| WHAT TO WORK ON |
Your reply should reproduce each line below exactly and carry none of the pictures.
^^^^
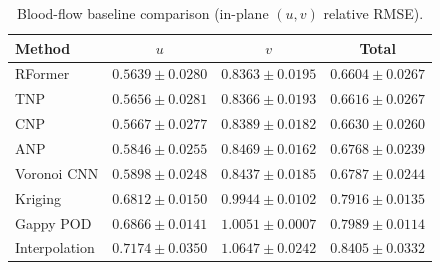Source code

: \begin{table}[t]
  \centering
  \caption{Blood-flow baseline comparison (in-plane $(u,v)$ relative RMSE).}
  \label{tab:rformer:blood}
  \begin{tabular}{lccc}
    \toprule
    Method & $u$ & $v$ & Total \\
    \midrule
    RFormer       & $0.5639 \pm 0.0280$ & $0.8363 \pm 0.0195$ & $\mathbf{0.6604 \pm 0.0267}$ \\
    TNP           & $0.5656 \pm 0.0281$ & $0.8366 \pm 0.0193$ & $0.6616 \pm 0.0267$ \\
    CNP           & $0.5667 \pm 0.0277$ & $0.8389 \pm 0.0182$ & $0.6630 \pm 0.0260$ \\
    ANP           & $0.5846 \pm 0.0255$ & $0.8469 \pm 0.0162$ & $0.6768 \pm 0.0239$ \\
    Voronoi CNN   & $0.5898 \pm 0.0248$ & $0.8437 \pm 0.0185$ & $0.6787 \pm 0.0244$ \\
    Kriging       & $0.6812 \pm 0.0150$ & $0.9944 \pm 0.0102$ & $0.7916 \pm 0.0135$ \\
    Gappy POD     & $0.6866 \pm 0.0141$ & $1.0051 \pm 0.0007$ & $0.7989 \pm 0.0114$ \\
    Interpolation & $0.7174 \pm 0.0350$ & $1.0647 \pm 0.0242$ & $0.8405 \pm 0.0332$ \\
    \bottomrule
  \end{tabular}
\end{table}
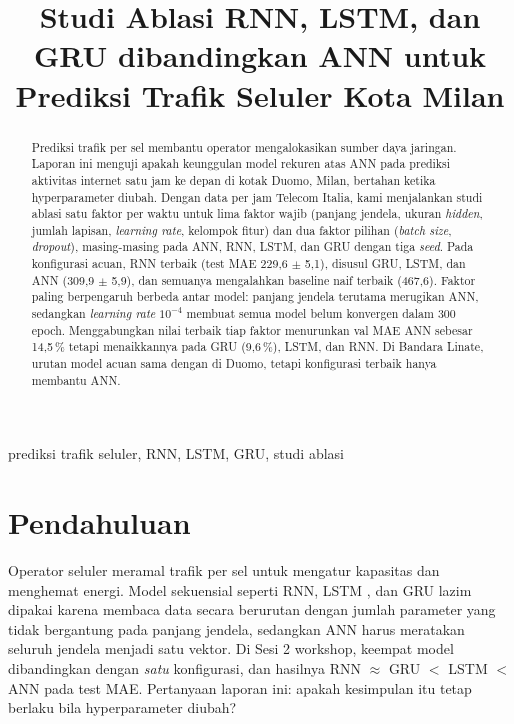 \documentclass[conference,a4paper]{IEEEtran}
\begin{document}
\title{Studi Ablasi RNN, LSTM, dan GRU dibandingkan ANN untuk Prediksi Trafik Seluler Kota Milan}

\author{
}

\maketitle

\begin{abstract}
Prediksi trafik per sel membantu operator mengalokasikan sumber daya jaringan. Laporan ini menguji apakah keunggulan model rekuren atas ANN pada prediksi aktivitas internet satu jam ke depan di kotak Duomo, Milan, bertahan ketika hyperparameter diubah. Dengan data per jam Telecom Italia, kami menjalankan studi ablasi satu faktor per waktu untuk lima faktor wajib (panjang jendela, ukuran \textit{hidden}, jumlah lapisan, \textit{learning rate}, kelompok fitur) dan dua faktor pilihan (\textit{batch size}, \textit{dropout}), masing-masing pada ANN, RNN, LSTM, dan GRU dengan tiga \textit{seed}. Pada konfigurasi acuan, RNN terbaik (test MAE 229,6 $\pm$ 5,1), disusul GRU, LSTM, dan ANN (309,9 $\pm$ 5,9), dan semuanya mengalahkan baseline naif terbaik (467,6). Faktor paling berpengaruh berbeda antar model: panjang jendela terutama merugikan ANN, sedangkan \textit{learning rate} $10^{-4}$ membuat semua model belum konvergen dalam 300 epoch. Menggabungkan nilai terbaik tiap faktor menurunkan val MAE ANN sebesar 14,5\,\% tetapi menaikkannya pada GRU (9,6\,\%), LSTM, dan RNN. Di Bandara Linate, urutan model acuan sama dengan di Duomo, tetapi konfigurasi terbaik hanya membantu ANN.
\end{abstract}

\begin{IEEEkeywords}
prediksi trafik seluler, RNN, LSTM, GRU, studi ablasi
\end{IEEEkeywords}

\section{Pendahuluan}
Operator seluler meramal trafik per sel untuk mengatur kapasitas dan menghemat energi. Model sekuensial seperti RNN, LSTM \cite{hochreiter1997lstm}, dan GRU \cite{cho2014gru} lazim dipakai karena membaca data secara berurutan dengan jumlah parameter yang tidak bergantung pada panjang jendela, sedangkan ANN harus meratakan seluruh jendela menjadi satu vektor. Di Sesi 2 workshop, keempat model dibandingkan dengan \emph{satu} konfigurasi, dan hasilnya RNN $\approx$ GRU $<$ LSTM $<$ ANN pada test MAE. Pertanyaan laporan ini: apakah kesimpulan itu tetap berlaku bila hyperparameter diubah?
\end{document}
^^^^
| PROBLEM SOLUTION |
Source code

: \begin{table}[t]
  \centering
  \caption{Blood-flow baseline comparison (in-plane $(u,v)$ relative RMSE).}
  \label{tab:rformer:blood}
  \begin{tabular}{lccc}
    \toprule
    Method & $u$ & $v$ & Total \\
    \midrule
    RFormer       & $0.5639 \pm 0.0280$ & $0.8363 \pm 0.0195$ & $\mathbf{0.6604 \pm 0.0267}$ \\
    TNP           & $0.5656 \pm 0.0281$ & $0.8366 \pm 0.0193$ & $0.6616 \pm 0.0267$ \\
    CNP           & $0.5667 \pm 0.0277$ & $0.8389 \pm 0.0182$ & $0.6630 \pm 0.0260$ \\
    ANP           & $0.5846 \pm 0.0255$ & $0.8469 \pm 0.0162$ & $0.6768 \pm 0.0239$ \\
    Voronoi CNN   & $0.5898 \pm 0.0248$ & $0.8437 \pm 0.0185$ & $0.6787 \pm 0.0244$ \\
    Kriging       & $0.6812 \pm 0.0150$ & $0.9944 \pm 0.0102$ & $0.7916 \pm 0.0135$ \\
    Gappy POD     & $0.6866 \pm 0.0141$ & $1.0051 \pm 0.0007$ & $0.7989 \pm 0.0114$ \\
    Interpolation & $0.7174 \pm 0.0350$ & $1.0647 \pm 0.0242$ & $0.8405 \pm 0.0332$ \\
    \bottomrule
  \end{tabular}
\end{table}
 \documentclass[conference,a4paper]{IEEEtran}
\begin{document}
\title{Studi Ablasi RNN, LSTM, dan GRU dibandingkan ANN untuk Prediksi Trafik Seluler Kota Milan}

\author{
}

\maketitle

\begin{abstract}
Prediksi trafik per sel membantu operator mengalokasikan sumber daya jaringan. Laporan ini menguji apakah keunggulan model rekuren atas ANN pada prediksi aktivitas internet satu jam ke depan di kotak Duomo, Milan, bertahan ketika hyperparameter diubah. Dengan data per jam Telecom Italia, kami menjalankan studi ablasi satu faktor per waktu untuk lima faktor wajib (panjang jendela, ukuran \textit{hidden}, jumlah lapisan, \textit{learning rate}, kelompok fitur) dan dua faktor pilihan (\textit{batch size}, \textit{dropout}), masing-masing pada ANN, RNN, LSTM, dan GRU dengan tiga \textit{seed}. Pada konfigurasi acuan, RNN terbaik (test MAE 229,6 $\pm$ 5,1), disusul GRU, LSTM, dan ANN (309,9 $\pm$ 5,9), dan semuanya mengalahkan baseline naif terbaik (467,6). Faktor paling berpengaruh berbeda antar model: panjang jendela terutama merugikan ANN, sedangkan \textit{learning rate} $10^{-4}$ membuat semua model belum konvergen dalam 300 epoch. Menggabungkan nilai terbaik tiap faktor menurunkan val MAE ANN sebesar 14,5\,\% tetapi menaikkannya pada GRU (9,6\,\%), LSTM, dan RNN. Di Bandara Linate, urutan model acuan sama dengan di Duomo, tetapi konfigurasi terbaik hanya membantu ANN.
\end{abstract}

\begin{IEEEkeywords}
prediksi trafik seluler, RNN, LSTM, GRU, studi ablasi
\end{IEEEkeywords}

\section{Pendahuluan}
Operator seluler meramal trafik per sel untuk mengatur kapasitas dan menghemat energi. Model sekuensial seperti RNN, LSTM \cite{hochreiter1997lstm}, dan GRU \cite{cho2014gru} lazim dipakai karena membaca data secara berurutan dengan jumlah parameter yang tidak bergantung pada panjang jendela, sedangkan ANN harus meratakan seluruh jendela menjadi satu vektor. Di Sesi 2 workshop, keempat model dibandingkan dengan \emph{satu} konfigurasi, dan hasilnya RNN $\approx$ GRU $<$ LSTM $<$ ANN pada test MAE. Pertanyaan laporan ini: apakah kesimpulan itu tetap berlaku bila hyperparameter diubah?
\end{document}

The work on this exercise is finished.